Perhaps Perez could fulfil that brief too, but certainly it would be to Red Bull’s overall benefit to have an experienced, race-winning driver leading that team. That very well might not be enough for Ricciardo. He’s still ambitious, clearly, but it’s difficult to see how he becomes anything more at Red Bull than what Perez is supposed to be: a capable supporting act to Verstappen. Of course, Perez isn’t that at present, which is why there’s so much hype around the renewed and reinvigorated version of Ricciardo we saw in Mexico.
But that was Mexico - basically one type of corner to build the set-up around, rear-limited, understeer required, Verstappen (still dominant ultimately) not quite able to maximise his abilities (at least over one lap), Ricciardo closer than Perez was, true, but Perez also closer to Max than usual.
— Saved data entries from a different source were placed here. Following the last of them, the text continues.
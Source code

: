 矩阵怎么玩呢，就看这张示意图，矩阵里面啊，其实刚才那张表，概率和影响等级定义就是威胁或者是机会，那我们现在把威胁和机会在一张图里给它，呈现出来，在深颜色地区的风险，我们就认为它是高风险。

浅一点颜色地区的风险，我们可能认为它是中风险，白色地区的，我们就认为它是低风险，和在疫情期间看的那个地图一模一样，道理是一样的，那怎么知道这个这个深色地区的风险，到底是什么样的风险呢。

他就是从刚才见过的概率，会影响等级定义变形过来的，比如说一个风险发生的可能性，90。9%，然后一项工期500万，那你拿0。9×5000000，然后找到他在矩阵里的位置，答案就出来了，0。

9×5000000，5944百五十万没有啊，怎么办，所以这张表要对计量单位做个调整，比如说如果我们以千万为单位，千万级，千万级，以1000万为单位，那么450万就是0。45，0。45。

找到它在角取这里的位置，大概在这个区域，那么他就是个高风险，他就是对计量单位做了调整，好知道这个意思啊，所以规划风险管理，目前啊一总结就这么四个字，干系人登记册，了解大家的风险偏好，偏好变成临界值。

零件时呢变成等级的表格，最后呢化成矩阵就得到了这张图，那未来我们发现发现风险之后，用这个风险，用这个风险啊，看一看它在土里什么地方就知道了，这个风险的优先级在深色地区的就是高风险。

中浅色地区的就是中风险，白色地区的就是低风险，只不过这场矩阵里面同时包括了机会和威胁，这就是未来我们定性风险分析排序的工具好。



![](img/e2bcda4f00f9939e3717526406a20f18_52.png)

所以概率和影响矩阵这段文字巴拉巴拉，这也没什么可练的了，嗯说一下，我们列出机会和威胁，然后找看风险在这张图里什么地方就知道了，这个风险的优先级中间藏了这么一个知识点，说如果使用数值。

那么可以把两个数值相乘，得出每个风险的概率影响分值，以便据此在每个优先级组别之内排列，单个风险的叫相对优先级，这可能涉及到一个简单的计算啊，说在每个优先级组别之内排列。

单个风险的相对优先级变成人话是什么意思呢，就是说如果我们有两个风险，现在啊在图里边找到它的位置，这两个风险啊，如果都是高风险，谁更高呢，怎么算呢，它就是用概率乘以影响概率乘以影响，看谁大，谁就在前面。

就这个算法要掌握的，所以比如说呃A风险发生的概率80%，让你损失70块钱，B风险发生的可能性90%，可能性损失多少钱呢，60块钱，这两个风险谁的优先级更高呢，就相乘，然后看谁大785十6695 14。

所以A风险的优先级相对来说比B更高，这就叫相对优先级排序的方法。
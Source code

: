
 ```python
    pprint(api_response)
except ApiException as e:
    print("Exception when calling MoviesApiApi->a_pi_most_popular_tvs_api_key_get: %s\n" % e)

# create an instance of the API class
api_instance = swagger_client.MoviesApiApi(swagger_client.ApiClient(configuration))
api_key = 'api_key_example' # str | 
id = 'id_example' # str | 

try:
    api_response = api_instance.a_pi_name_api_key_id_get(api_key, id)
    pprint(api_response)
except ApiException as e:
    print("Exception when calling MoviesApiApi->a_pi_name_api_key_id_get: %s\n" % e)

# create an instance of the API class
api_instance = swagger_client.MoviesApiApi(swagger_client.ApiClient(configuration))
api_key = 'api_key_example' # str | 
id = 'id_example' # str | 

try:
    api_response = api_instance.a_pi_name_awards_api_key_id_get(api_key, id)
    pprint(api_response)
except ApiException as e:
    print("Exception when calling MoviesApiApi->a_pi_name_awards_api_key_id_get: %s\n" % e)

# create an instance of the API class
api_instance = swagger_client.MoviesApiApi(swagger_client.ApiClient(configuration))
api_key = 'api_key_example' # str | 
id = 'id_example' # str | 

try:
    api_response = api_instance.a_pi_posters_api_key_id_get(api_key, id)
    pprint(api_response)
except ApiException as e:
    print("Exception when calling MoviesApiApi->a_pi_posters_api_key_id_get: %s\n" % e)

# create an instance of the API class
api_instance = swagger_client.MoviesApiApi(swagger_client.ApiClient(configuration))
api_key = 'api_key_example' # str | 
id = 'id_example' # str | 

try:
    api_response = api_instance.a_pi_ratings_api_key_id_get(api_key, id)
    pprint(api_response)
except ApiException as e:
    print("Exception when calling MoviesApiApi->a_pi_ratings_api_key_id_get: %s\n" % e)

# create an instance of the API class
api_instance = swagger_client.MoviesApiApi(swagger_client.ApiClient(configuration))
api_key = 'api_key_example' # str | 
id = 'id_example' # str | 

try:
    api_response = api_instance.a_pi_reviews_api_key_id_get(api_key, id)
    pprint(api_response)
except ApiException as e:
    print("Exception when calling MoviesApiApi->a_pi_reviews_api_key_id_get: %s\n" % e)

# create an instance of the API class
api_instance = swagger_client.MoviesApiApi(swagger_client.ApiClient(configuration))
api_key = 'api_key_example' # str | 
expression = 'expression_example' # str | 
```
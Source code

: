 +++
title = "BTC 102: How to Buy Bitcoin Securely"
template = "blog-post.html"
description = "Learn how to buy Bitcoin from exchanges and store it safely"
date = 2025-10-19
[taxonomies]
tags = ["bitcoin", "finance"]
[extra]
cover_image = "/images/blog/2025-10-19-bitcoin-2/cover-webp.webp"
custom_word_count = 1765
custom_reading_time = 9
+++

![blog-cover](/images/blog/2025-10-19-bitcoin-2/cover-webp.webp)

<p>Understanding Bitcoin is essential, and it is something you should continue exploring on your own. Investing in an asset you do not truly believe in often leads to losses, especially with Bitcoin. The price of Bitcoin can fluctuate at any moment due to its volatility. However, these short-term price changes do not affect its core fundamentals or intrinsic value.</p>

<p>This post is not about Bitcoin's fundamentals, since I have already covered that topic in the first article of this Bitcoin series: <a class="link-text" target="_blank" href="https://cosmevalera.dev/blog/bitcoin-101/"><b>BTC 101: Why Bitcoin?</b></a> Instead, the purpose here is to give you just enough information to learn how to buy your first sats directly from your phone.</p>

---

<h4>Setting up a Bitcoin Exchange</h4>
What about elsewhere? Eddolls admitted Mexico City is one of the circuits that particularly suits AlphaTauri’s platform.
“There are certain events where we come with a baseline set-up that's a bit different to normal,” he explained. “A Monaco, a Singapore, a Baku in particular.
"The car mechanically is very good. Everyone's struggling with grip, so if you've got a good car, mechanically, that helps.
"With our aero package here, we haven't quite got the efficiency of some of the others, but for this track, we've got the load in the corners. And it does suit this event.”
And then still the nagging doubt about how Ricciardo really compares to Yuki Tsunoda, who was faster in FP3 in Mexico (despite missing FP1 entirely) but wasn’t able to go head-to-head with Ricciardo in qualifying because of an engine penalty, so towed him around in Q1 and Q2 instead. If Red Bull wants Perez out regardless, it needs to make sure Ricciardo really is the fastest guy outside of Verstappen on its current roster - or find someone else.
That’s why everyone in this scenario needs a bit more time.
Ricciardo - to show that he really is more than a one-track pony in an AlphaTauri that was very well suited to that circuit. And Perez - to show Red Bull that he can actually get his head back in this game before it really is too late.